A political agreement of the Data Act was reached already in June 2023 and a provisional text of the Data Act published in July 2023. The Council has stated that if the Parliament adopts the Data Act in the agreed provisional text form, the Council will approve the Parliament’s position and the Data Act will be adopted as a result. Thus, the Data Act now only needs the formal approval by the Council to become law.
Gradual and retrospective application
The Data Act will be directly applicable as such throughout the EU, although the Member States need, e.g., to designate competent authorities and lay down rules on penalties applicable to infringements of the Data Act.
The Data Act will apply twenty (20) months after its entry into force. However, the obligation under Article 3(1) to design and manufacture connected products in such manner that the data is accessible to the user directly from the product or related service will only apply to products placed on the market after an additional twelve (12) months from the date of application.
Please note that the data holders are still required to make data available to the user under Article 4(1) and to third parties on behalf of the user under Article 5(1) as of the initial date of application. Therefore, it is recommended for data holders to now begin preparing for the Data Act from the technical and commercial as well as from the contractual perspective.
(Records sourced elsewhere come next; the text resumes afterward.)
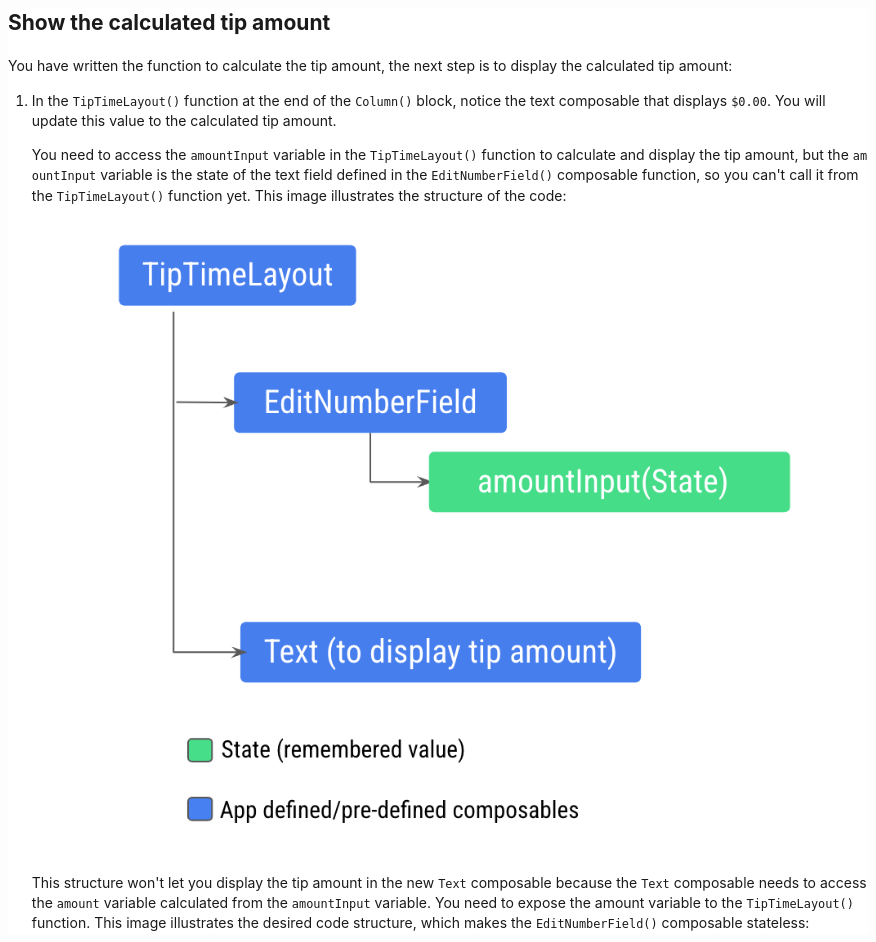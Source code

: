 ## Show the calculated tip amount

You have written the function to calculate the tip amount, the next step is to display the calculated tip amount:

1. In the `TipTimeLayout()` function at the end of the `Column()` block, notice the text composable that displays `$0.00`. You will update this value to the calculated tip amount.

    You need to access the `amountInput` variable in the `TipTimeLayout()` function to calculate and display the tip amount, but the `amountInput` variable is the state of the text field defined in the `EditNumberField()` composable function, so you can't call it from the `TipTimeLayout()` function yet. This image illustrates the structure of the code:

    <figure><img src="./tip_hierarchy.png" class="third2"></figure>

    This structure won't let you display the tip amount in the new `Text` composable because the `Text` composable needs to access the `amount` variable calculated from the `amountInput` variable. You need to expose the amount variable to the `TipTimeLayout()` function. This image illustrates the desired code structure, which makes the `EditNumberField()` composable stateless:
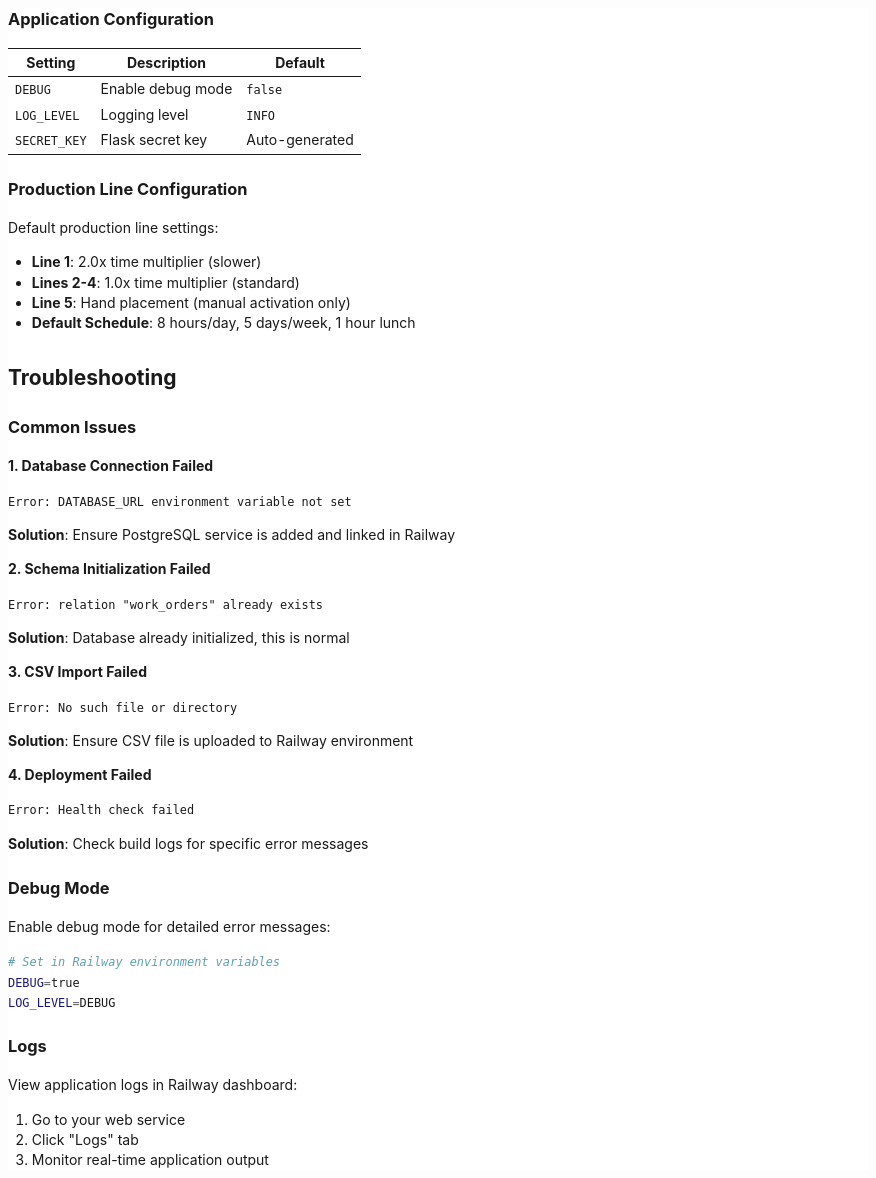 ### Application Configuration
| Setting | Description | Default |
|---------|-------------|---------|
| `DEBUG` | Enable debug mode | `false` |
| `LOG_LEVEL` | Logging level | `INFO` |
| `SECRET_KEY` | Flask secret key | Auto-generated |

### Production Line Configuration
Default production line settings:
- **Line 1**: 2.0x time multiplier (slower)
- **Lines 2-4**: 1.0x time multiplier (standard)
- **Line 5**: Hand placement (manual activation only)
- **Default Schedule**: 8 hours/day, 5 days/week, 1 hour lunch

## Troubleshooting

### Common Issues

**1. Database Connection Failed**
```
Error: DATABASE_URL environment variable not set
```
**Solution**: Ensure PostgreSQL service is added and linked in Railway

**2. Schema Initialization Failed**
```
Error: relation "work_orders" already exists
```
**Solution**: Database already initialized, this is normal

**3. CSV Import Failed**
```
Error: No such file or directory
```
**Solution**: Ensure CSV file is uploaded to Railway environment

**4. Deployment Failed**
```
Error: Health check failed
```
**Solution**: Check build logs for specific error messages

### Debug Mode
Enable debug mode for detailed error messages:
```bash
# Set in Railway environment variables
DEBUG=true
LOG_LEVEL=DEBUG
```

### Logs
View application logs in Railway dashboard:
1. Go to your web service
2. Click "Logs" tab
3. Monitor real-time application output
After two (2) years from the date of application, the rules prohibiting unilaterally imposed unfair contractual clauses in business-to-business relations (Chapter IV) will apply also retrospectively to contracts that are of indefinite duration or due to expire at least ten (10) years after the Data Act entered into force.
The review of existing business-to-business contracts for unilaterally imposed unfair clauses is recommended within the coming years.
Data Act in a nutshell
The Data Act is one of the cornerstones of the EU Data Strategy which aims to create a single market for data within the EU and to boost the European data economy by facilitating innovation and new data-driven business models.
The Data Act sets forth rules, inter alia, regarding
- the access to and use of data generated by connected products (such as IoT devices) and related services, including the design, manufacturing and provision of such products and related services;
- the contents of data sharing agreements, including protection from unfair contractual terms that are unilaterally imposed;
- mechanisms for public sector bodies to access private sector data in certain limited cases;
- switching between cloud data processing service providers; and
- unlawful international governmental access and transfer of non-personal data.
The Data Act obliges manufacturers and other data holders of connected products to open user data for free to users and under FRAND terms to third parties in the EU as well as other third parties outside the EU, however, not subject to the FRAND terms. One of the key issues of the Data Act has been the protection of trade secrets and intellectual property rights included within such user data.